On the 12th July 1828 the father again writes to his son Jabez thus:-"Your apologies about Brother Marshman are undoubtedly the best you can offer. I should be sorry to harbour hostile sentiments against any man on the earth upon grounds so slight. Indeed, were all you say matter of fact you ought to forgive it as God for Christ's sake forgives us. We are required to lay aside all envy and strife and animosities, to forgive each other mutually and to love one another with a pure heart fervently. 'Thine own friend and thy father's friend forsake not.'

1 The Baptist missionary, who became an Arian, and was afterwards employed by Lord William Bentinck to report on the actual state of education in Bengal.

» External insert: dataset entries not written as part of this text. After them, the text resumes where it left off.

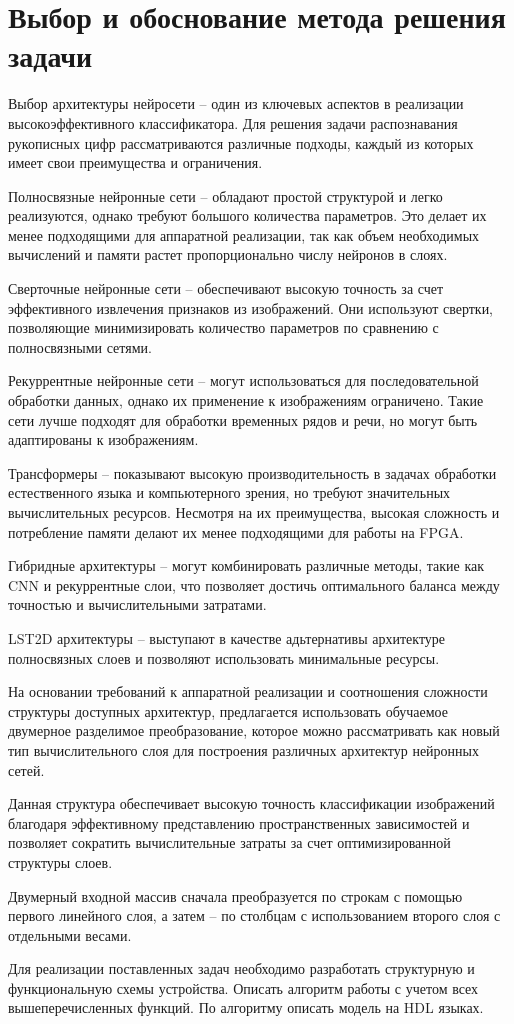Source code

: \section{Выбор и обоснование метода решения задачи}
\hspace*{12.5 mm}Выбор архитектуры нейросети – один из ключевых аспектов в 
реализации высокоэффективного классификатора. Для решения задачи распознавания 
рукописных цифр рассматриваются различные подходы, каждый из которых имеет свои преимущества и 
ограничения.

Полносвязные нейронные сети  – обладают простой структурой и легко реализуются, 
однако требуют большого количества параметров. Это делает их менее подходящими 
для аппаратной реализации, так как объем необходимых вычислений и памяти растет
пропорционально числу нейронов в слоях.

Сверточные нейронные сети – обеспечивают высокую точность за счет эффективного 
извлечения признаков из изображений. Они используют свертки, позволяющие 
минимизировать количество параметров по сравнению с полносвязными сетями. 

Рекуррентные нейронные сети – могут использоваться для последовательной 
обработки данных, однако их применение к изображениям ограничено. Такие 
сети лучше подходят для обработки временных рядов и речи, но могут быть 
адаптированы к изображениям.

Трансформеры – показывают высокую производительность в задачах обработки 
естественного языка и компьютерного зрения, но требуют значительных 
вычислительных ресурсов. Несмотря на их преимущества, высокая сложность и 
потребление памяти делают их менее подходящими для работы на FPGA.\@

Гибридные архитектуры – могут комбинировать различные методы, такие как CNN и 
рекуррентные слои, что позволяет достичь оптимального баланса между точностью и
вычислительными затратами.

LST2D архитектуры – выступают в качестве адьтернативы архитектуре полносвязных 
слоев и позволяют использовать минимальные ресурсы.

На основании требований к аппаратной реализации и соотношения сложности 
структуры доступных архитектур, предлагается использовать обучаемое двумерное 
разделимое преобразование, которое можно рассматривать как новый тип 
вычислительного слоя для построения различных архитектур нейронных сетей\cite{LST2D}. 

Данная структура обеспечивает высокую точность классификации изображений 
благодаря эффективному представлению пространственных зависимостей и 
позволяет сократить вычислительные затраты за счет оптимизированной структуры 
слоев.

Двумерный входной массив сначала преобразуется по строкам с помощью первого 
линейного слоя, а затем – по столбцам с использованием второго слоя с 
отдельными весами. 

Для реализации поставленных задач необходимо разработать структурную и 
функциональную схемы устройства. Описать алгоритм работы с учетом всех 
вышеперечисленных функций. По алгоритму описать модель на HDL языках.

2 The first Indian chaplain of the Church of Scotland, superintendent of stationery and editor of the John Bull.-See Life of Alexander Duff, D.D.

CHAPTER XIV

CAREY AS AN EDUCATOR-THE FIRST CHRISTIAN COLLEGE

IN THE EAST

1818-1830

A college the fourth and perfecting corner-stone of the mission-Carey on the importance of English in 1800-Anticipates Duff's policy of undermining Brahmanism-New educational era begun by the charter of 1813 and Lord Hastings-Plan of the Serampore College in 1818-Anticipates the Anglo-Orientalism of the Punjab University-The building described by John Marshman-Bishop Middleton follows The Scottish Free Church and other colleges-Action of the Danish Government-The royal charter-Visit of Maharaja Serfojee-Death of Ward, Charles Grant, and Bentley-Bishop Heber and his catholic letter-Dr. Carey's reply-Progress of the college-Cause of its foundation-Reasons for giving its Council control of the mission stations-The college directly and essentially a missionary undertaking-Action of the Brotherhood from the first vindicated— Carey appeals to posterity-The college and the systematic study of English-Carey author of the Grant in Aid system-Economy in administering missions-The Serampore Mission has eighteen stations and fifty missionaries of all kinds-Subsequent history of the Serampore College.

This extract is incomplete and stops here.